If you play today's massively multiplayer online role-playing games — World of Warcraft or Final Fantasy, for example — you have a 1970s tabletop game to thank, says author Michael Witwer.

Witwer has just written a biography of Gary Gygax, the co-creator of Dungeons & Dragons.

"Even first-person shooters like Call of Duty have some of the roots at least in tabletop role-playing games," he tells NPR's Ari Shapiro.

From both a gaming — and nongaming — standpoint, D&D had far-reaching effects. Comedian Stephen Colbert, journalist Anderson Cooper and writer Junot Díaz all cite Dungeons & Dragons as an influence.

"It really became this workshop of imagination for people who played the game," Witwer says. "I think Junot Díaz himself called the game itself an apprenticeship in storytelling. A lot of writers, a lot of artists, a lot of actors, have talked about how this game was so influential teaching them to imagine."

Gygax died in 2008. Witwer talks with Shapiro about his new book, Empire of Imagination, and how the game remains popular today.


Interview Highlights

On what the game is

Dungeons & Dragons is a game that's played first of all on the tabletop — at least originally it was. It's a game where you all get together. The game is refereed by someone called the Dungeon Master who kind of describes what the rest of the gamers see and hear. So the rest of the participants who work together cooperatively make these various characters like fighters and wizards and thieves and whatnot, and you kind of react to what the Dungeon Master lays out before you.
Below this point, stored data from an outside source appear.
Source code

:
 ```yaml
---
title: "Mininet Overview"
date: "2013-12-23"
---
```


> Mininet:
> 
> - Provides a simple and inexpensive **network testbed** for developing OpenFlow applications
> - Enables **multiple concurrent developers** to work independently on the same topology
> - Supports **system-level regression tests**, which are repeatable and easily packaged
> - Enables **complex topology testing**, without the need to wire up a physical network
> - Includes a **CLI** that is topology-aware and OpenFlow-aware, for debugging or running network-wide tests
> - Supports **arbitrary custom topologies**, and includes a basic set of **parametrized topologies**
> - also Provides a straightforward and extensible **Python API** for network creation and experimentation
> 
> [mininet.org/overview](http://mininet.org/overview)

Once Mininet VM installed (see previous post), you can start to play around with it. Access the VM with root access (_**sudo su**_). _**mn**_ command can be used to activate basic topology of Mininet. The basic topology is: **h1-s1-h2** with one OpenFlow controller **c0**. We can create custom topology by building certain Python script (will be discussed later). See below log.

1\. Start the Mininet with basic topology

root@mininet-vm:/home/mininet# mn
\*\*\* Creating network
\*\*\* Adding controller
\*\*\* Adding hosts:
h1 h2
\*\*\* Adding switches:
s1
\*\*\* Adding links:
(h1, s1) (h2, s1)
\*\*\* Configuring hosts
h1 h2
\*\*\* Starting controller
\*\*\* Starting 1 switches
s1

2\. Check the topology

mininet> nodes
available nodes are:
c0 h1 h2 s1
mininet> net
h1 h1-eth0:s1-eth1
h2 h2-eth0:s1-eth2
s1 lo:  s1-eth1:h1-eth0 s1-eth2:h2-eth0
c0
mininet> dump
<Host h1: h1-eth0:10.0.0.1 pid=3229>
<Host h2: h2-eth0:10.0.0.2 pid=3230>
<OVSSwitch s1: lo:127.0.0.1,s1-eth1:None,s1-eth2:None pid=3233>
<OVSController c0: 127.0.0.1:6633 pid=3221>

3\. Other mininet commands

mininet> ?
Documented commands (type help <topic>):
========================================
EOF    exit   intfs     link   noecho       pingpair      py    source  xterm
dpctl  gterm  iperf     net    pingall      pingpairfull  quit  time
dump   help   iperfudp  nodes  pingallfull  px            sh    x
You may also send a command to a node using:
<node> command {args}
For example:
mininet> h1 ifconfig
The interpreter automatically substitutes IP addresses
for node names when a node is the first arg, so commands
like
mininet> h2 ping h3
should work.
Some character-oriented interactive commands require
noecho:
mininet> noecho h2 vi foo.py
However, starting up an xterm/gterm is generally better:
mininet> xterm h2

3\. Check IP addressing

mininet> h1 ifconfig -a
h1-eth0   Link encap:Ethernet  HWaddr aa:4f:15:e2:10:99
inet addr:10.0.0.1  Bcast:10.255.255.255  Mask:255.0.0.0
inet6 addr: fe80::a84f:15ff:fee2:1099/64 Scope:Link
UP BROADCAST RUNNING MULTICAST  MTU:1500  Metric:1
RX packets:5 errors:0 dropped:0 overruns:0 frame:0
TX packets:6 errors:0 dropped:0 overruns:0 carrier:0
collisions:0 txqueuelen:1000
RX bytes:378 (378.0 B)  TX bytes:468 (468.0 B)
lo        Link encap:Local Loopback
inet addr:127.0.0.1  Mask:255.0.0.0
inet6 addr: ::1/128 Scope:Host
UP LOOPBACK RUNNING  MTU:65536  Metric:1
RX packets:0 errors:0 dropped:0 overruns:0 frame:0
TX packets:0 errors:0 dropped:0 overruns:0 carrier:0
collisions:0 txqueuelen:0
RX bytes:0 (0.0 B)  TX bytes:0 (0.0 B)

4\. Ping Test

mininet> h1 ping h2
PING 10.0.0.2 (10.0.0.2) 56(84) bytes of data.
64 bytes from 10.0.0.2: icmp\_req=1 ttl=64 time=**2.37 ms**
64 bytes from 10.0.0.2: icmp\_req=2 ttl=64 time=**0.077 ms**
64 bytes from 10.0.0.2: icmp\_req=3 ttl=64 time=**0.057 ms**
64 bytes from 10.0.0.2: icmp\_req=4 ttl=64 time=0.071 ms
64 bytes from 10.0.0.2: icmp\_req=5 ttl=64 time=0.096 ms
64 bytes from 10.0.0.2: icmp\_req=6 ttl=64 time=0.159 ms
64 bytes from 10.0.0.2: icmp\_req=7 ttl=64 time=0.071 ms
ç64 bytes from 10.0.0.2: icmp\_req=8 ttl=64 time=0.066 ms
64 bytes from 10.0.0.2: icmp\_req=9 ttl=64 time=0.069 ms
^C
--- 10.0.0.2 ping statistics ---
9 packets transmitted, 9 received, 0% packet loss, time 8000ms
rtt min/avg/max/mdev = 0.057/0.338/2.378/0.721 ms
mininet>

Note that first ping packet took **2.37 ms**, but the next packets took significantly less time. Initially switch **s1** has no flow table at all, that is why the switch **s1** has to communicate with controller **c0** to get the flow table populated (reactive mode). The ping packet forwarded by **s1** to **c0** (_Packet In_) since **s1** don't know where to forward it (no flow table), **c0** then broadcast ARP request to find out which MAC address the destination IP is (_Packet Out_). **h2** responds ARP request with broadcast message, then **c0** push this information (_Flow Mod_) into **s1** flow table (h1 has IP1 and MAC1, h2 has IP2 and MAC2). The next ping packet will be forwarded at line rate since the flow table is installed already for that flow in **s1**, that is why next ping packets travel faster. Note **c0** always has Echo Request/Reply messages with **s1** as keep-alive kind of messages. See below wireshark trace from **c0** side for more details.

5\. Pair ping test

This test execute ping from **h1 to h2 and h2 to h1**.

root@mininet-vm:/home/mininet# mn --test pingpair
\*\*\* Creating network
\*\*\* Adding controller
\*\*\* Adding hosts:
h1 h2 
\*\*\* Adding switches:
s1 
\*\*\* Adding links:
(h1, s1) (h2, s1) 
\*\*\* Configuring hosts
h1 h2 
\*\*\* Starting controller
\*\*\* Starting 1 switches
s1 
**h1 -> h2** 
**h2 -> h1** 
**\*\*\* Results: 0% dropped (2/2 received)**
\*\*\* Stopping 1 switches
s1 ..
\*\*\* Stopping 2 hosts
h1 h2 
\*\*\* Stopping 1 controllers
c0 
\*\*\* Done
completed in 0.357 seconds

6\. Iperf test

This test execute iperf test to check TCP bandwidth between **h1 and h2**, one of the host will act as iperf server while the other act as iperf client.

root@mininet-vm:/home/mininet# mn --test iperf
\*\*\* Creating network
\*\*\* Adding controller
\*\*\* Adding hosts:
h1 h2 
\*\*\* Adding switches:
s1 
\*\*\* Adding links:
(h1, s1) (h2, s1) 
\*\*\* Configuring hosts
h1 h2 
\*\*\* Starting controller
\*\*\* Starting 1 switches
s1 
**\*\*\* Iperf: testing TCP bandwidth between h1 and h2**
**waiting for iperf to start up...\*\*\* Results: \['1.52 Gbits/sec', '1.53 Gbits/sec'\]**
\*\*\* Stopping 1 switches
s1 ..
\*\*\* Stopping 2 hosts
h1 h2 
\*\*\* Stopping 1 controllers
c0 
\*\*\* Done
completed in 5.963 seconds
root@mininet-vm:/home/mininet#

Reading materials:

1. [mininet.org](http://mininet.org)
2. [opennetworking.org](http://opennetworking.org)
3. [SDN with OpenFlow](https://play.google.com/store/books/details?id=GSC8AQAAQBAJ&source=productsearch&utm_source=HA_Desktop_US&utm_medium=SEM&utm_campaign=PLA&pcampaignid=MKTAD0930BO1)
On the 1982 film Mazes and Monsters, and the way the media talk about Dungeons & Dragons

Mazes and Monsters was a thinly veiled retelling of the James Dallas Egbert III story. What happened basically was, in 1979 a young Michigan State student disappeared mysteriously. He had a lot of issues that he was struggling with. And he also happened to play Dungeons & Dragons.

So the kid disappears, and a private detective shows up named William Dear who theorizes — once he sees this kid has been playing this game — that perhaps the human mind can't quite deal with the idea of pretending you're a character and all this stuff, and it really kind of fuzzies the border between the real and the imaginary.

So this particular theory gets picked up by the media and it becomes an absolute media circus. The funny thing is that Egbert himself was discovered a couple of weeks later, and his disappearance had nothing to do with Dungeons & Dragons.

On the draw of the tabletop game in an era of virtual gaming

The game itself — the tabletop version, the original — is still alive and well. Now it's in its fifth edition and it's selling like crazy. ...

Many of the derivative games — and maybe it's all of the derivative games we've talked about — whether it be computer role-playing games or whatnot, they actually lack most of the most important fundamental elements of a role-playing game. ... That is, sitting around with your friends and participating in this kind of group storytelling exercise: actually being in a room physically sitting at a table with nothing but pencils and paper and dice. There's something very special about that, and it's kind of a social experience that's pretty hard to frankly re-create over any type of electronic media.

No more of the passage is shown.